Included herein as if developed during the employment period is any specialized
equipment and software developed for use in the business of the Company. All of
Executive’s right, title and interest in, to, and under all such Inventions,
licenses, and right to grant licenses shall be the sole property of the Company.
Any such Inventions disclosed to anyone by Executive within one (1) year after
the termination of employment for any cause whatsoever shall be deemed to have
been made or conceived by Executive during the Term.
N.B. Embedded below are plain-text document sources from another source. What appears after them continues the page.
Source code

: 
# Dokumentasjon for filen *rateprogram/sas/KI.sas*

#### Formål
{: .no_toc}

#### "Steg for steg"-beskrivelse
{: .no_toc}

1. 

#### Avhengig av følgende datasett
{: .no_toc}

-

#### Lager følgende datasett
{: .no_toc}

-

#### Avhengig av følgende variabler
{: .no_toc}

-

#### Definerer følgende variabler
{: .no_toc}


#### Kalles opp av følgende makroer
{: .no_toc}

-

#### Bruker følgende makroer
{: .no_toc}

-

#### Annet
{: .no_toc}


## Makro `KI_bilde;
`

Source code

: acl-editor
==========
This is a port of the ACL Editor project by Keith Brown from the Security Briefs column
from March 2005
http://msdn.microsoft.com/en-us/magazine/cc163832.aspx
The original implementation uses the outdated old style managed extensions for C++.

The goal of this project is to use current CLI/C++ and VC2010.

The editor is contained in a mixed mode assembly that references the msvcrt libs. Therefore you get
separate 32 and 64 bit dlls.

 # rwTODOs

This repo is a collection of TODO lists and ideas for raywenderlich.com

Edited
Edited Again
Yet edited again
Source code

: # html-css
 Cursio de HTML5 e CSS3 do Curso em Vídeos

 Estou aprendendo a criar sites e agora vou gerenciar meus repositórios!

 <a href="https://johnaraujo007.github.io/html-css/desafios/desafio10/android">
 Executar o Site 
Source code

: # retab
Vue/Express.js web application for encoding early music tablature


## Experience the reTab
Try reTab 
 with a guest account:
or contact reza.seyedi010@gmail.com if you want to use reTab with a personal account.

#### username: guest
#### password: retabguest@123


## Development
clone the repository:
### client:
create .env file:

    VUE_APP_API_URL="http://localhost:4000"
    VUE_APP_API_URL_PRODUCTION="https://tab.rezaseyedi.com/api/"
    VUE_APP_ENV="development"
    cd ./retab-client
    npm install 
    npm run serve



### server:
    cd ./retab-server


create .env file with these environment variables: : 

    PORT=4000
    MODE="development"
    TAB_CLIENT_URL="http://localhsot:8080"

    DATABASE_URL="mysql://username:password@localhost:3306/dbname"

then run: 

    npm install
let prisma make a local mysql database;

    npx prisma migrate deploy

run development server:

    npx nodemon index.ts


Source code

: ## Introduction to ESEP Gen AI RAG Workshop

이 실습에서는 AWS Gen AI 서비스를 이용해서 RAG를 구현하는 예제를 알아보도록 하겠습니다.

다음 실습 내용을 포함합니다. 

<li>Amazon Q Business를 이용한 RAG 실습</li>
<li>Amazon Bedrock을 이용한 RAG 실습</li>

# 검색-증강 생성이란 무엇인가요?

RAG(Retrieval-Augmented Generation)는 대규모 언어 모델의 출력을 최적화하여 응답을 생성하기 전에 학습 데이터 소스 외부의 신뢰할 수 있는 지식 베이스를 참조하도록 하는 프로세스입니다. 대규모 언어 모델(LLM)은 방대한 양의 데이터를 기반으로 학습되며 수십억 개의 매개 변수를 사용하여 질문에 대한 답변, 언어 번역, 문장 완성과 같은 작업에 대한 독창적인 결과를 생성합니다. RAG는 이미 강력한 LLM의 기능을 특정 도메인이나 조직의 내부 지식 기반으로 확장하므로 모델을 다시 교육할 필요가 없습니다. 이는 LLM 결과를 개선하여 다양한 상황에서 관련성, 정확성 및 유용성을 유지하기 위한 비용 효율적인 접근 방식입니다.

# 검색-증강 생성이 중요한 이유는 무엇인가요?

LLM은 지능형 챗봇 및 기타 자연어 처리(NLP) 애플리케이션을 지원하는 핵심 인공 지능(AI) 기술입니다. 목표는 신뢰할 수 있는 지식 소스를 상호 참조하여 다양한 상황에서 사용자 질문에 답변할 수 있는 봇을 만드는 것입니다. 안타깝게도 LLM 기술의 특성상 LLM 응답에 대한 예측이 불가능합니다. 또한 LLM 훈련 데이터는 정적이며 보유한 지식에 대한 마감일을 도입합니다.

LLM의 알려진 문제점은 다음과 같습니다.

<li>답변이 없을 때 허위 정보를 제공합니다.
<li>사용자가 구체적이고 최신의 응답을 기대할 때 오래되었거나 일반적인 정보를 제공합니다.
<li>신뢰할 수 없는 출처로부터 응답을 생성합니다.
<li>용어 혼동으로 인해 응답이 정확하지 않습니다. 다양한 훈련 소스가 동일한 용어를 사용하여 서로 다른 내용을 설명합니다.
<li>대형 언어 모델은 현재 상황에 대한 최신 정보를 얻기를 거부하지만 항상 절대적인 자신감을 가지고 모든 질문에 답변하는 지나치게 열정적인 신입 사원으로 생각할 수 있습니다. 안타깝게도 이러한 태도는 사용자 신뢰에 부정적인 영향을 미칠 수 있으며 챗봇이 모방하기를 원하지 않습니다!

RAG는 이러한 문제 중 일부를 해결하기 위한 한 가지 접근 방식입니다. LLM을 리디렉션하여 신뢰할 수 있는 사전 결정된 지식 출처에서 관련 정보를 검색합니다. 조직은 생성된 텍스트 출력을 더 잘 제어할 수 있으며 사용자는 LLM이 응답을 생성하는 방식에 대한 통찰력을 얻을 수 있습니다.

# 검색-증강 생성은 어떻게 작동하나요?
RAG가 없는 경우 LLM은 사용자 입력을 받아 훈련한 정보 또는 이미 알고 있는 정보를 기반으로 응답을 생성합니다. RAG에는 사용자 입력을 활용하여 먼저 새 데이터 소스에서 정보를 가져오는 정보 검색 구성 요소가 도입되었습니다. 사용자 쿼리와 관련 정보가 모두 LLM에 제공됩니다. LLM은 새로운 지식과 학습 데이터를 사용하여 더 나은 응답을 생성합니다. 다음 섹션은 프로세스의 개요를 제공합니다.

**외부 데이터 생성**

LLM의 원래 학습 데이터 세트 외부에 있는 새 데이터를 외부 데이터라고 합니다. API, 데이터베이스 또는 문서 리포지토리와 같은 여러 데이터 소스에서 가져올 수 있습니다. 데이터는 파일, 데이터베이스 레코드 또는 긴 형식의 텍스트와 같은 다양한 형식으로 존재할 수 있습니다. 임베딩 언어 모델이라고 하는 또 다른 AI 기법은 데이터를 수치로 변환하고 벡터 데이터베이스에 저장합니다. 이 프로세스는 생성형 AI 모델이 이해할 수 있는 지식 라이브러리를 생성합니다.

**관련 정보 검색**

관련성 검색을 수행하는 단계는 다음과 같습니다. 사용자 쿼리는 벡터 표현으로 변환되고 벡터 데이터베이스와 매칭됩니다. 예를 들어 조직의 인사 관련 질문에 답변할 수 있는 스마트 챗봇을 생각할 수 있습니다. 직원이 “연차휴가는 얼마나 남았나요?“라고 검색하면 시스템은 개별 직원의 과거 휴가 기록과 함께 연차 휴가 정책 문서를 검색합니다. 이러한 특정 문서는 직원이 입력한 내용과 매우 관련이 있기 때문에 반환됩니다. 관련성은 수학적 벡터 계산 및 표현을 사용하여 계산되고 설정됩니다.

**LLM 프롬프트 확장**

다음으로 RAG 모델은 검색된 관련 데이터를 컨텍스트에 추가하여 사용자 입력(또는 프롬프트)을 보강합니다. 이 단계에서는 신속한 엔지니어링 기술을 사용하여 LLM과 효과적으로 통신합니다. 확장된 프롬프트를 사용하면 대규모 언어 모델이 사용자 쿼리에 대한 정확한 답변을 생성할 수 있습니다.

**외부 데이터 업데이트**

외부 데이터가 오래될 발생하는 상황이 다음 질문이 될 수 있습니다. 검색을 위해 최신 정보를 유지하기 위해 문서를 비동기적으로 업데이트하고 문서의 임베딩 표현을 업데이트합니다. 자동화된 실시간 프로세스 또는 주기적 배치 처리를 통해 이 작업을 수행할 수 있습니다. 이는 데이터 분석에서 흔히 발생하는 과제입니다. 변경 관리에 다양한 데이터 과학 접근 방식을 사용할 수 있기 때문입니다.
As to all such Inventions,
Executive will, upon request of the Company execute all documents which the
Company deems necessary or proper to enable it to establish title to such
Inventions or other rights, and to enable it to file and prosecute applications
for letters patent of the United States and any foreign country; and do all
things (including the giving of evidence in suits and other proceedings) which
the Company deems necessary or proper to obtain, maintain, or assert patents for
any and all such Inventions or to assert its rights in any Inventions not
patented.
          (h) EQUITABLE RELIEF AND OTHER REMEDIES. The parties acknowledge and
agree that the other party’s remedies at law for a breach or threatened breach
of any of the provisions of this Section 12 would be inadequate and, in
recognition of this fact, the parties agree that, in the event of such a breach
or threatened breach, in addition to any remedies at law, the other party,
without posting any bond, shall be entitled to obtain equitable relief in the
form of specific performance, temporary restraining order, a temporary or
permanent injunction or any other equitable remedy which may then be available.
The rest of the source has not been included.